1

I created the below table in Google Sheets and downloaded it as a CSV file.

enter image description here

My code is posted below. I'm really not sure where it's failing. I tried to highlight and run the code line by line and it keeps throwing that error.

# Data Preprocessing

# Import Libraries
import numpy as np
import matplotlib.pyplot as plt
import pandas as pd

# Import Dataset
dataset = pd.read_csv('Data2.csv')
X = dataset.iloc[:, :-1].values
y = dataset.iloc[:, 5].values

# Replace Missing Values
from sklearn.preprocessing import Imputer
imputer = Imputer(missing_values = 'NaN', strategy = 'mean', axis = 0)
imputer = imputer.fit(X[:, 1:5 ])
X[:, 1:6] = imputer.transform(X[:, 1:5])

The error I'm getting is:

Could not convert string to float: 'Illinois'

I also have this line above my error message

array = np.array(array, dtype=dtype, order=order, copy=copy)

It seems like my code is not able to read my GPA column which contains floats.

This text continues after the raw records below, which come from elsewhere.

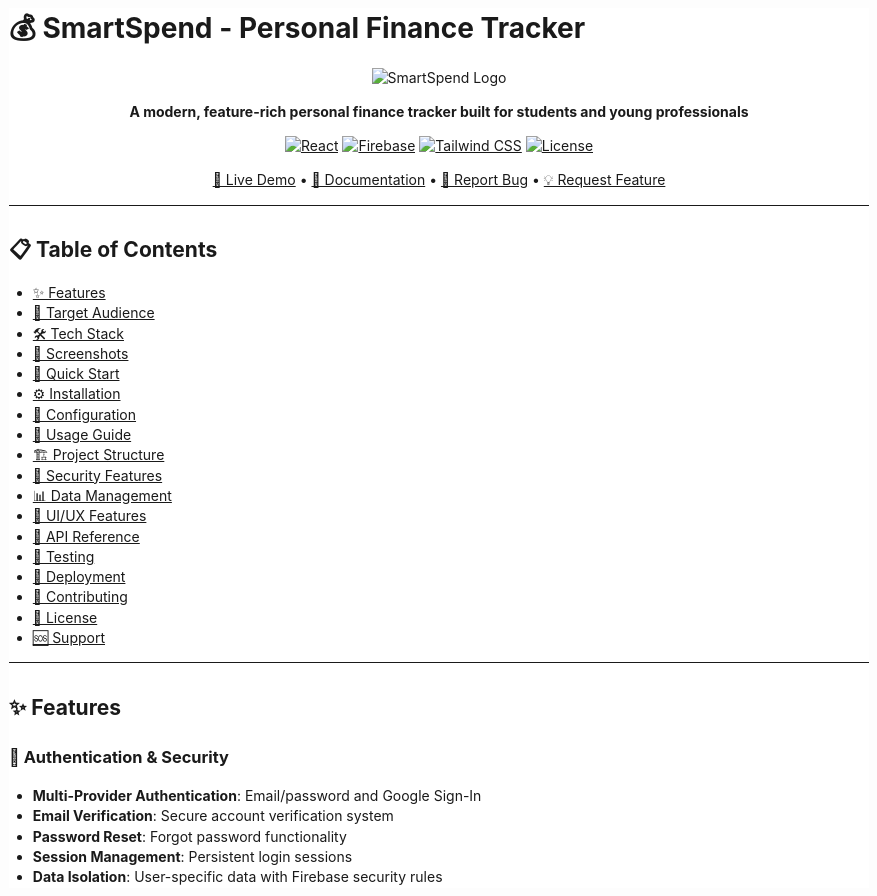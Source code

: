 # 💰 SmartSpend - Personal Finance Tracker

<div align="center">

![SmartSpend Logo](https://via.placeholder.com/200x80/4F46E5/FFFFFF?text=SmartSpend)

**A modern, feature-rich personal finance tracker built for students and young professionals**

[![React](https://img.shields.io/badge/React-19.1.0-61DAFB?style=flat&logo=react)](https://reactjs.org/)
[![Firebase](https://img.shields.io/badge/Firebase-10.14.1-FFCA28?style=flat&logo=firebase)](https://firebase.google.com/)
[![Tailwind CSS](https://img.shields.io/badge/Tailwind_CSS-3.0-38B2AC?style=flat&logo=tailwind-css)](https://tailwindcss.com/)
[![License](https://img.shields.io/badge/License-MIT-green.svg)](LICENSE)

[🚀 Live Demo](#) • [📖 Documentation](#documentation) • [🐛 Report Bug](#issues) • [💡 Request Feature](#issues)

</div>

---

## 📋 Table of Contents

- [✨ Features](#-features)
- [🎯 Target Audience](#-target-audience)
- [🛠 Tech Stack](#-tech-stack)
- [📱 Screenshots](#-screenshots)
- [🚀 Quick Start](#-quick-start)
- [⚙️ Installation](#️-installation)
- [🔧 Configuration](#-configuration)
- [📖 Usage Guide](#-usage-guide)
- [🏗 Project Structure](#-project-structure)
- [🔐 Security Features](#-security-features)
- [📊 Data Management](#-data-management)
- [🎨 UI/UX Features](#-uiux-features)
- [🔌 API Reference](#-api-reference)
- [🧪 Testing](#-testing)
- [🚀 Deployment](#-deployment)
- [🤝 Contributing](#-contributing)
- [📄 License](#-license)
- [🆘 Support](#-support)

---

## ✨ Features

### 🔐 **Authentication & Security**
- **Multi-Provider Authentication**: Email/password and Google Sign-In
- **Email Verification**: Secure account verification system
- **Password Reset**: Forgot password functionality
- **Session Management**: Persistent login sessions
- **Data Isolation**: User-specific data with Firebase security rules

Maybe I didn't create that column right and have to specify that they're floats?

*** I'm updating with the full error message:

     [15]: runfile('/Users/jim/Desktop/Machine Learning Class/Part 1/Machine Learning A-Z Template Folder/Part 1 - Data Preprocessing/data_preprocessing_template2.py', wdir='/Users/jim/Desktop/Machine Learning Class/Part 1/Machine Learning A-Z Template Folder/Part 1 - Data Preprocessing')
Traceback (most recent call last):

  File "<ipython-input-15-5f895cf9ba62>", line 1, in <module>
    runfile('/Users/jim/Desktop/Machine Learning Class/Part 1/Machine Learning A-Z Template Folder/Part 1 - Data Preprocessing/data_preprocessing_template2.py', wdir='/Users/jim/Desktop/Machine Learning Class/Part 1/Machine Learning A-Z Template Folder/Part 1 - Data Preprocessing')

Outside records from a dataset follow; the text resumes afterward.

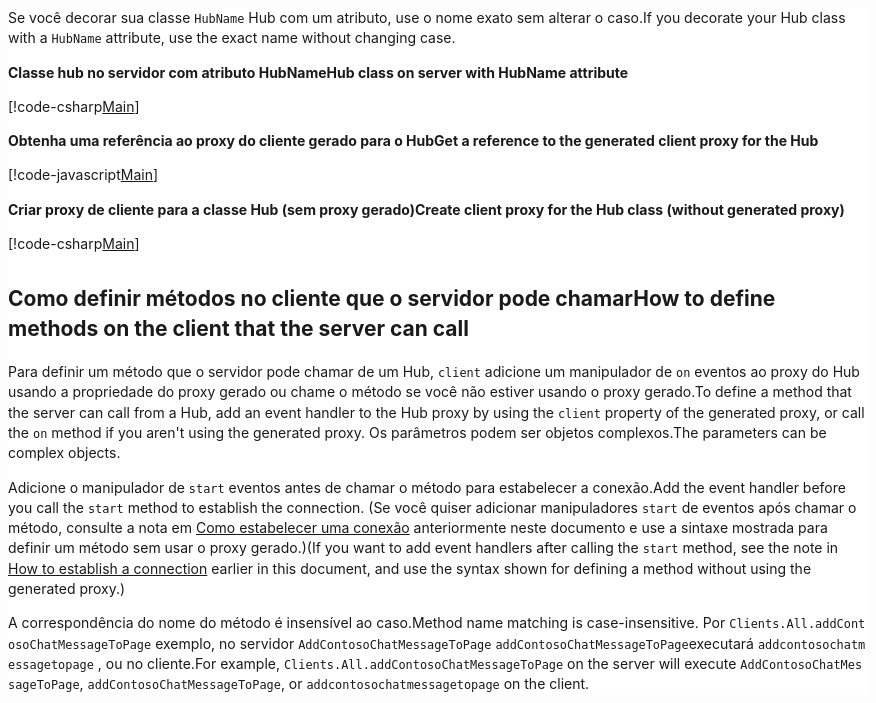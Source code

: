 <span data-ttu-id="7b09a-278">Se você decorar sua classe `HubName` Hub com um atributo, use o nome exato sem alterar o caso.</span><span class="sxs-lookup"><span data-stu-id="7b09a-278">If you decorate your Hub class with a `HubName` attribute, use the exact name without changing case.</span></span>

<span data-ttu-id="7b09a-279">**Classe hub no servidor com atributo HubName**</span><span class="sxs-lookup"><span data-stu-id="7b09a-279">**Hub class on server with HubName attribute**</span></span>

[!code-csharp[Main](hubs-api-guide-javascript-client/samples/sample24.cs?highlight=1)]

<span data-ttu-id="7b09a-280">**Obtenha uma referência ao proxy do cliente gerado para o Hub**</span><span class="sxs-lookup"><span data-stu-id="7b09a-280">**Get a reference to the generated client proxy for the Hub**</span></span>

[!code-javascript[Main](hubs-api-guide-javascript-client/samples/sample25.js?highlight=1)]

<span data-ttu-id="7b09a-281">**Criar proxy de cliente para a classe Hub (sem proxy gerado)**</span><span class="sxs-lookup"><span data-stu-id="7b09a-281">**Create client proxy for the Hub class (without generated proxy)**</span></span>

[!code-csharp[Main](hubs-api-guide-javascript-client/samples/sample26.cs?highlight=1)]

<a id="callclient"></a>

## <a name="how-to-define-methods-on-the-client-that-the-server-can-call"></a><span data-ttu-id="7b09a-282">Como definir métodos no cliente que o servidor pode chamar</span><span class="sxs-lookup"><span data-stu-id="7b09a-282">How to define methods on the client that the server can call</span></span>

<span data-ttu-id="7b09a-283">Para definir um método que o servidor pode chamar de um Hub, `client` adicione um manipulador de `on` eventos ao proxy do Hub usando a propriedade do proxy gerado ou chame o método se você não estiver usando o proxy gerado.</span><span class="sxs-lookup"><span data-stu-id="7b09a-283">To define a method that the server can call from a Hub, add an event handler to the Hub proxy by using the `client` property of the generated proxy, or call the `on` method if you aren't using the generated proxy.</span></span> <span data-ttu-id="7b09a-284">Os parâmetros podem ser objetos complexos.</span><span class="sxs-lookup"><span data-stu-id="7b09a-284">The parameters can be complex objects.</span></span>

<span data-ttu-id="7b09a-285">Adicione o manipulador de `start` eventos antes de chamar o método para estabelecer a conexão.</span><span class="sxs-lookup"><span data-stu-id="7b09a-285">Add the event handler before you call the `start` method to establish the connection.</span></span> <span data-ttu-id="7b09a-286">(Se você quiser adicionar manipuladores `start` de eventos após chamar o método, consulte a nota em [Como estabelecer uma conexão](#establishconnection) anteriormente neste documento e use a sintaxe mostrada para definir um método sem usar o proxy gerado.)</span><span class="sxs-lookup"><span data-stu-id="7b09a-286">(If you want to add event handlers after calling the `start` method, see the note in [How to establish a connection](#establishconnection) earlier in this document, and use the syntax shown for defining a method without using the generated proxy.)</span></span>

<span data-ttu-id="7b09a-287">A correspondência do nome do método é insensível ao caso.</span><span class="sxs-lookup"><span data-stu-id="7b09a-287">Method name matching is case-insensitive.</span></span> <span data-ttu-id="7b09a-288">Por `Clients.All.addContosoChatMessageToPage` exemplo, no servidor `AddContosoChatMessageToPage` `addContosoChatMessageToPage`executará `addcontosochatmessagetopage` , ou no cliente.</span><span class="sxs-lookup"><span data-stu-id="7b09a-288">For example, `Clients.All.addContosoChatMessageToPage` on the server will execute `AddContosoChatMessageToPage`, `addContosoChatMessageToPage`, or `addcontosochatmessagetopage` on the client.</span></span>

  File "/Users/jim/anaconda3/lib/python3.6/site-packages/spyder/utils/site/sitecustomize.py", line 710, in runfile
    execfile(filename, namespace)

  File "/Users/jim/anaconda3/lib/python3.6/site-packages/spyder/utils/site/sitecustomize.py", line 101, in execfile
    exec(compile(f.read(), filename, 'exec'), namespace)

  File "/Users/jim/Desktop/Machine Learning Class/Part 1/Machine Learning A-Z Template Folder/Part 1 - Data Preprocessing/data_preprocessing_template2.py", line 16, in <module>
    imputer = imputer.fit(X[:, 1:5 ])

  File "/Users/jim/anaconda3/lib/python3.6/site-packages/sklearn/preprocessing/imputation.py", line 155, in fit
    force_all_finite=False)

  File "/Users/jim/anaconda3/lib/python3.6/site-packages/sklearn/utils/validation.py", line 433, in check_array
    array = np.array(array, dtype=dtype, order=order, copy=copy)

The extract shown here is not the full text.